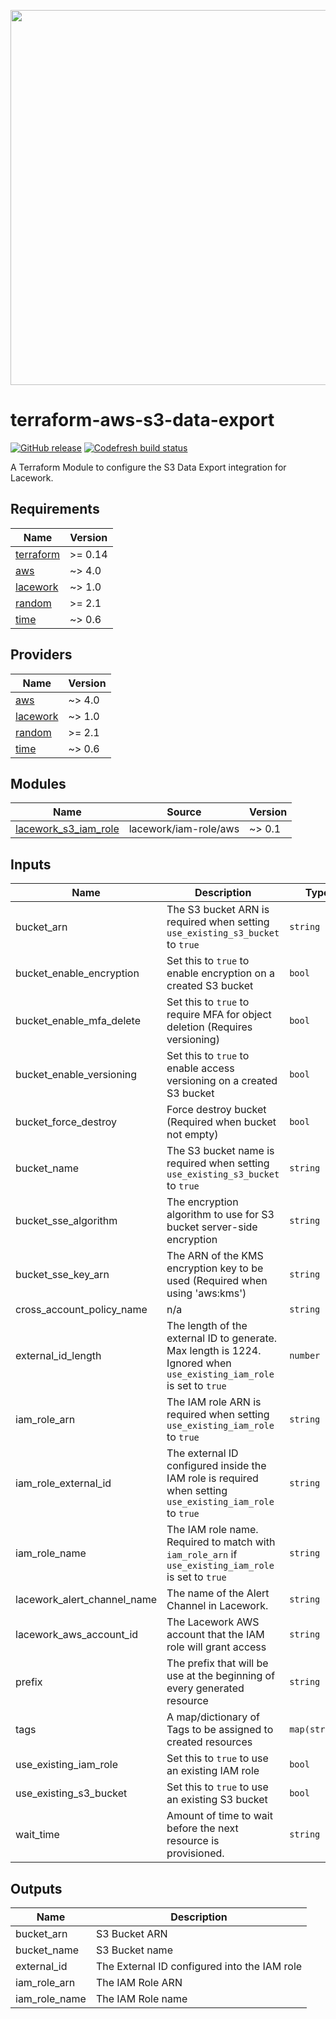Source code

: <a href="https://lacework.com"><img src="https://techally-content.s3-us-west-1.amazonaws.com/public-content/lacework_logo_full.png" width="600"></a>

# terraform-aws-s3-data-export

[![GitHub release](https://img.shields.io/github/release/lacework/terraform-aws-s3-data-export.svg)](https://github.com/lacework/terraform-aws-s3-data-export/releases/)
[![Codefresh build status](https://g.codefresh.io/api/badges/pipeline/lacework/terraform-modules%2Ftest-compatibility?type=cf-1&key=eyJhbGciOiJIUzI1NiJ9.NWVmNTAxOGU4Y2FjOGQzYTkxYjg3ZDEx.RJ3DEzWmBXrJX7m38iExJ_ntGv4_Ip8VTa-an8gBwBo)](https://g.codefresh.io/pipelines/edit/new/builds?id=607e25e6728f5a6fba30431b&pipeline=test-compatibility&projects=terraform-modules&projectId=607db54b728f5a5f8930405d)

A Terraform Module to configure the S3 Data Export integration for Lacework.

## Requirements

| Name | Version |
|------|---------|
| <a name="requirement_terraform"></a> [terraform](#requirement\_terraform) | >= 0.14 |
| <a name="requirement_aws"></a> [aws](#requirement\_aws) | ~> 4.0 |
| <a name="requirement_lacework"></a> [lacework](#requirement\_lacework) | ~> 1.0 |
| <a name="requirement_random"></a> [random](#requirement\_random) | >= 2.1 |
| <a name="requirement_time"></a> [time](#requirement\_time) | ~> 0.6 |

## Providers

| Name | Version |
|------|---------|
| <a name="provider_aws"></a> [aws](#provider\_aws) | ~> 4.0 |
| <a name="provider_lacework"></a> [lacework](#provider\_lacework) | ~> 1.0 |
| <a name="provider_random"></a> [random](#provider\_random) | >= 2.1 |
| <a name="provider_time"></a> [time](#provider\_time) | ~> 0.6 |

## Modules

| Name | Source | Version |
|------|--------|---------|
| <a name="module_lacework_s3_iam_role"></a> [lacework\_s3\_iam\_role](#module\_lacework\_s3\_iam\_role) | lacework/iam-role/aws | ~> 0.1 |

## Inputs

| Name                        | Description                                                                                                          | Type          | Default                     | Required |
| --------------------------- | -------------------------------------------------------------------------------------------------------------------- | ------------- | --------------------------- | :------: |
| bucket_arn                  | The S3 bucket ARN is required when setting `use_existing_s3_bucket` to `true`                                        | `string`      | `""`                        |    no    |
| bucket_enable_encryption    | Set this to `true` to enable encryption on a created S3 bucket                                                       | `bool`        | `false`                     |    no    |
| bucket_enable_mfa_delete    | Set this to `true` to require MFA for object deletion (Requires versioning)                                          | `bool`        | `false`                     |    no    |
| bucket_enable_versioning    | Set this to `true` to enable access versioning on a created S3 bucket                                                | `bool`        | `false`                     |    no    |
| bucket_force_destroy        | Force destroy bucket (Required when bucket not empty)                                                                | `bool`        | `false`                     |    no    |
| bucket_name                 | The S3 bucket name is required when setting `use_existing_s3_bucket` to `true`                                       | `string`      | `""`                        |    no    |
| bucket_sse_algorithm        | The encryption algorithm to use for S3 bucket server-side encryption                                                 | `string`      | `"AES256"`                  |    no    |
| bucket_sse_key_arn          | The ARN of the KMS encryption key to be used (Required when using 'aws:kms')                                         | `string`      | `""`                        |    no    |
| cross_account_policy_name   | n/a                                                                                                                  | `string`      | `""`                        |    no    |
| external_id_length          | The length of the external ID to generate. Max length is 1224. Ignored when `use_existing_iam_role` is set to `true` | `number`      | `16`                        |    no    |
| iam_role_arn                | The IAM role ARN is required when setting `use_existing_iam_role` to `true`                                          | `string`      | `""`                        |    no    |
| iam_role_external_id        | The external ID configured inside the IAM role is required when setting `use_existing_iam_role` to `true`            | `string`      | `""`                        |    no    |
| iam_role_name               | The IAM role name. Required to match with `iam_role_arn` if `use_existing_iam_role` is set to `true`                 | `string`      | `""`                        |    no    |
| lacework_alert_channel_name | The name of the Alert Channel in Lacework.                                                                           | `string`      | `"TF S3 Data Export"`       |    no    |
| lacework_aws_account_id     | The Lacework AWS account that the IAM role will grant access                                                         | `string`      | `"434813966438"`            |    no    |
| prefix                      | The prefix that will be use at the beginning of every generated resource                                             | `string`      | `"lacework-s3-data-export"` |    no    |
| tags                        | A map/dictionary of Tags to be assigned to created resources                                                         | `map(string)` | `{}`                        |    no    |
| use_existing_iam_role       | Set this to `true` to use an existing IAM role                                                                       | `bool`        | `false`                     |    no    |
| use_existing_s3_bucket      | Set this to `true` to use an existing S3 bucket                                                                      | `bool`        | `false`                     |    no    |
| wait_time                   | Amount of time to wait before the next resource is provisioned.                                                      | `string`      | `"10s"`                     |    no    |

## Outputs

| Name          | Description                                  |
| ------------- | -------------------------------------------- |
| bucket_arn    | S3 Bucket ARN                                |
| bucket_name   | S3 Bucket name                               |
| external_id   | The External ID configured into the IAM role |
| iam_role_arn  | The IAM Role ARN                             |
| iam_role_name | The IAM Role name                            |
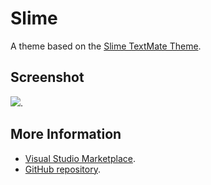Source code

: # Slime

A theme based on the [Slime TextMate Theme](http://colorsublime.com/theme/Slime).


## Screenshot
![](https://raw.githubusercontent.com/gerane/VSCodeThemes/master/gerane.Theme-Slime/screenshot.png).


## More Information
* [Visual Studio Marketplace](https://marketplace.visualstudio.com/items/gerane.Theme-Slime).
* [GitHub repository](https://github.com/gerane/VSCodeThemes).

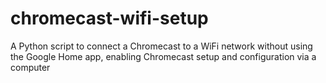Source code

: # chromecast-wifi-setup
A Python script to connect a Chromecast to a WiFi network without using the Google Home app, enabling Chromecast setup and configuration via a computer
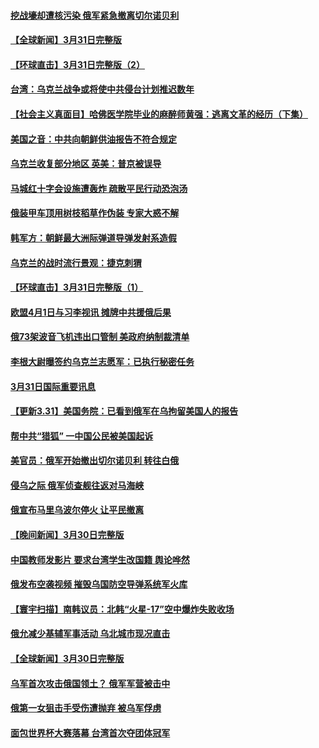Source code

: #### [挖战壕却遭核污染 俄军紧急撤离切尔诺贝利](../pages/prog202/a103388766.md) 
#### [【全球新闻】3月31日完整版](../pages/prog202/a103388774.md) 
#### [【环球直击】3月31日完整版（2）](../pages/prog202/a103388560.md) 
#### [台湾：乌克兰战争或将使中共侵台计划推迟数年](../pages/prog202/a103388653.md) 
#### [【社会主义真面目】哈佛医学院毕业的麻醉师黄强：逃离文革的经历（下集）](../pages/prog202/a103388624.md) 
#### [美国之音：中共向朝鲜供油报告不符合规定](../pages/prog202/a103388614.md) 
#### [乌克兰收复部分地区 英美：普京被误导](../pages/prog202/a103388621.md) 
#### [马城红十字会设施遭轰炸 疏散平民行动恐泡汤](../pages/prog202/a103388596.md) 
#### [俄装甲车顶用树枝稻草作伪装 专家大惑不解](../pages/prog202/a103388329.md) 
#### [韩军方：朝鲜最大洲际弹道导弹发射系造假](../pages/prog202/a103388319.md) 
#### [乌克兰的战时流行景观：捷克刺猬](../pages/prog202/a103388302.md) 
#### [【环球直击】3月31日完整版（1）](../pages/prog202/a103388305.md) 
#### [欧盟4月1日与习李视讯 摊牌中共援俄后果](../pages/prog202/a103388227.md) 
#### [俄73架波音飞机违出口管制 美政府纳制裁清单](../pages/prog202/a103388253.md) 
#### [李根大尉曝签约乌克兰志愿军：已执行秘密任务](../pages/prog202/a103388247.md) 
#### [3月31日国际重要讯息](../pages/prog202/a103388213.md) 
#### [【更新3.31】美国务院：已看到俄军在乌拘留美国人的报告](../pages/prog202/a103388200.md) 
#### [帮中共“猎狐” 一中国公民被美国起诉](../pages/prog202/a103388185.md) 
#### [美官员：俄军开始撤出切尔诺贝利 转往白俄](../pages/prog202/a103388175.md) 
#### [侵乌之际 俄军侦查舰往返对马海峡](../pages/prog202/a103388133.md) 
#### [俄宣布马里乌波尔停火 让平民撤离](../pages/prog202/a103388095.md) 
#### [【晚间新闻】3月30日完整版](../pages/prog202/a103387997.md) 
#### [中国教师发影片 要求台湾学生改国籍 舆论哗然](../pages/prog202/a103388017.md) 
#### [俄发布空袭视频 摧毁乌国防空导弹系统军火库](../pages/prog202/a103388012.md) 
#### [【寰宇扫描】南韩议员：北韩“火星-17”空中爆炸失败收场](../pages/prog202/a103388020.md) 
#### [俄允减少基辅军事活动 乌北城市现况直击](../pages/prog202/a103388024.md) 
#### [【全球新闻】3月30日完整版](../pages/prog202/a103387855.md) 
#### [乌军首次攻击俄国领土？ 俄军军营被击中](../pages/prog202/a103387907.md) 
#### [俄第一女狙击手受伤遭抛弃 被乌军俘虏](../pages/prog202/a103387910.md) 
#### [面包世界杯大赛落幕 台湾首次夺团体冠军](../pages/prog202/a103387826.md) 
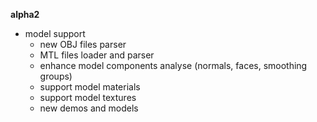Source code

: **alpha2**

- model support
  - new OBJ files parser
  - MTL files loader and parser
  - enhance model components analyse (normals, faces, smoothing groups)
  - support model materials
  - support model textures
  - new demos and models
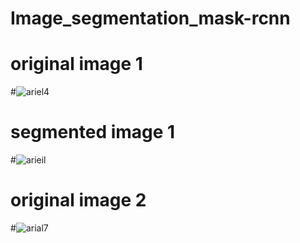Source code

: # Image_segmentation_mask-rcnn

# original image 1 
#![ariel4](https://user-images.githubusercontent.com/40133779/51177878-eb419800-18e6-11e9-991a-c361618e76df.png)

# segmented image 1 
#![arieil](https://user-images.githubusercontent.com/40133779/51177761-8ede7880-18e6-11e9-9d53-b3b8599e08d6.png)

# original image 2
#![arial7](https://user-images.githubusercontent.com/40133779/51178155-c39eff80-18e7-11e9-865a-e4c3d9f04ed0.jpg)

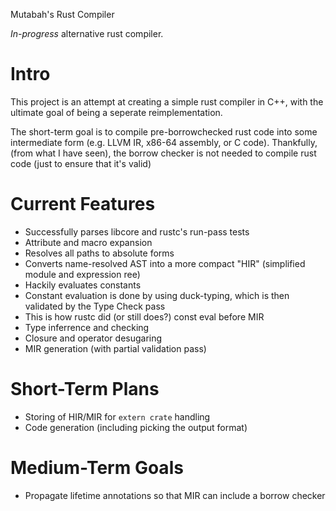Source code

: 
Mutabah's Rust Compiler

_In-progress_ alternative rust compiler.

Intro
===
This project is an attempt at creating a simple rust compiler in C++, with the ultimate goal of being a seperate reimplementation.

The short-term goal is to compile pre-borrowchecked rust code into some intermediate form (e.g. LLVM IR, x86-64 assembly, or C code). Thankfully, (from what I have seen), the borrow checker is not needed to compile rust code (just to ensure that it's valid)

Current Features
===
- Successfully parses libcore and rustc's run-pass tests
- Attribute and macro expansion
- Resolves all paths to absolute forms
- Converts name-resolved AST into a more compact "HIR" (simplified module and expression ree)
- Hackily evaluates constants
 - Constant evaluation is done by using duck-typing, which is then validated by the Type Check pass
 - This is how rustc did (or still does?) const eval before MIR
- Type inferrence and checking
- Closure and operator desugaring
- MIR generation (with partial validation pass)

Short-Term Plans
===
- Storing of HIR/MIR for `extern crate` handling
- Code generation (including picking the output format)

Medium-Term Goals
===
- Propagate lifetime annotations so that MIR can include a borrow checker

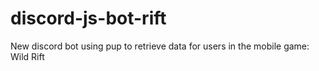 # discord-js-bot-rift
New discord bot using pup to retrieve data for users in the mobile game: Wild Rift
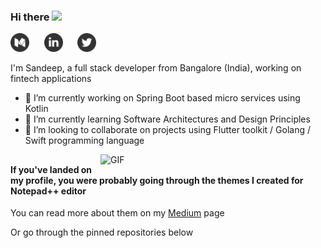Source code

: ### Hi there <img src="https://media.giphy.com/media/hvRJCLFzcasrR4ia7z/giphy.gif" width="25px">

<a href="https://codextor.medium.com/" target="_blank"><img height="30" src="./resources/medium.svg"></a>&nbsp;&nbsp;&nbsp;&nbsp;&nbsp;
<a href="linkedin.com/in/heysandeep/" target="_blank"><img height="30" src="./resources/linkedin.svg"></a>&nbsp;&nbsp;&nbsp;&nbsp;&nbsp;
<a href="https://twitter.com/Codextor" target="_blank"><img height="30" src="./resources/twitter.svg"></a>&nbsp;&nbsp;&nbsp;&nbsp;&nbsp;

I'm Sandeep, a full stack developer from Bangalore (India), working on fintech applications  

- 🔭 I’m currently working on Spring Boot based micro services using Kotlin  
- 🌱 I’m currently learning Software Architectures and Design Principles  
- 👯 I’m looking to collaborate on projects using Flutter toolkit / Golang / Swift programming language  

<img align="right" alt="GIF" src="https://media.giphy.com/media/3ohzdKvLT1DxFxhZAI/giphy.gif" width="360"/>

##
#### If you've landed on my profile, you were probably going through the themes I created for Notepad++ editor  

You can read more about them on my <a href="https://codextor.medium.com/" target="_blank">Medium</a> page  

Or go through the pinned repositories below  

<!--
**Codextor/Codextor** is a ✨ _special_ ✨ repository because its `README.md` (this file) appears on your GitHub profile.

Here are some ideas to get you started:

- 🔭 I’m currently working on ...
- 🌱 I’m currently learning ...
- 👯 I’m looking to collaborate on ...
- 🤔 I’m looking for help with ...
- 💬 Ask me about ...
- 📫 How to reach me: ...
- 😄 Pronouns: ...
- ⚡ Fun fact: ...
-->
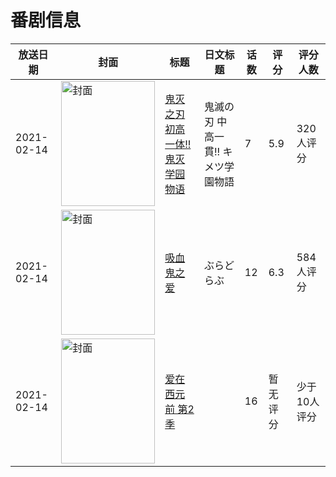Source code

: # 番剧信息

|放送日期|封面|标题|日文标题|话数|评分|评分人数|
|---|---|---|---|---|---|---|
|2021-02-14|<img src="https://lain.bgm.tv/pic/cover/c/ad/42/327414_U8ddu.jpg" alt="封面" style="width:150px;height:200px;object-fit:cover;">|[鬼灭之刃 初高一体!!鬼灭学园物语](https://bangumi.tv/subject/327414)|鬼滅の刃 中高一貫!! キメツ学園物語|7|5.9|320人评分|
|2021-02-14|<img src="https://lain.bgm.tv/pic/cover/c/6c/be/285424_4y0zP.jpg" alt="封面" style="width:150px;height:200px;object-fit:cover;">|[吸血鬼之爱](https://bangumi.tv/subject/285424)|ぶらどらぶ|12|6.3|584人评分|
|2021-02-14|<img src="https://lain.bgm.tv/pic/cover/c/82/9e/328516_3q116.jpg" alt="封面" style="width:150px;height:200px;object-fit:cover;">|[爱在西元前 第2季](https://bangumi.tv/subject/328516)||16|暂无评分|少于10人评分|
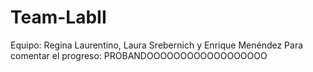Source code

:# Team-LabII
Equipo: Regina Laurentino, Laura Srebernich y Enrique Menéndez
Para comentar el progreso:
PROBANDOOOOOOOOOOOOOOOOOO
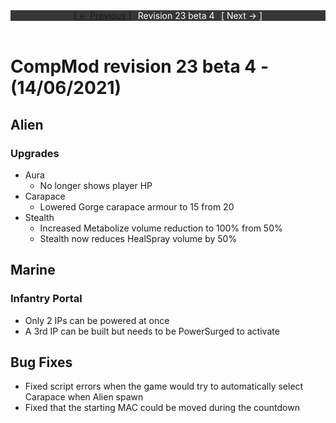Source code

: <div style="width:100%;background-color:#373737;color:#FFFFFF;text-align:center">
<div style="display:inline-block;float:left;padding-left:20%">
<a href="revision23b3">
[ <- Previous ]
</a>
</div>
<div style="display:inline-block;">
Revision 23 beta 4
</div>
<div style="display:inline-block;float:right;padding-right:20%">
[ Next -> ]
</div>
</div>

<br />

# CompMod revision 23 beta 4 - (14/06/2021)
## Alien

### Upgrades
* Aura
  * No longer shows player HP
* Carapace
  * Lowered Gorge carapace armour to 15 from 20
* Stealth
  * Increased Metabolize volume reduction to 100% from 50%
  * Stealth now reduces HealSpray volume by 50%

## Marine

### Infantry Portal
* Only 2 IPs can be powered at once
* A 3rd IP can be built but needs to be PowerSurged to activate

## Bug Fixes
* Fixed script errors when the game would try to automatically select Carapace when Alien spawn
* Fixed that the starting MAC could be moved during the countdown

<br/>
-=-=-
If a line above includes the string "align", pick it out.

<img align="right" alt="GIF" src="https://media.giphy.com/media/3ohzdKvLT1DxFxhZAI/giphy.gif" width="360"/>
: <div style="width:100%;background-color:#373737;color:#FFFFFF;text-align:center">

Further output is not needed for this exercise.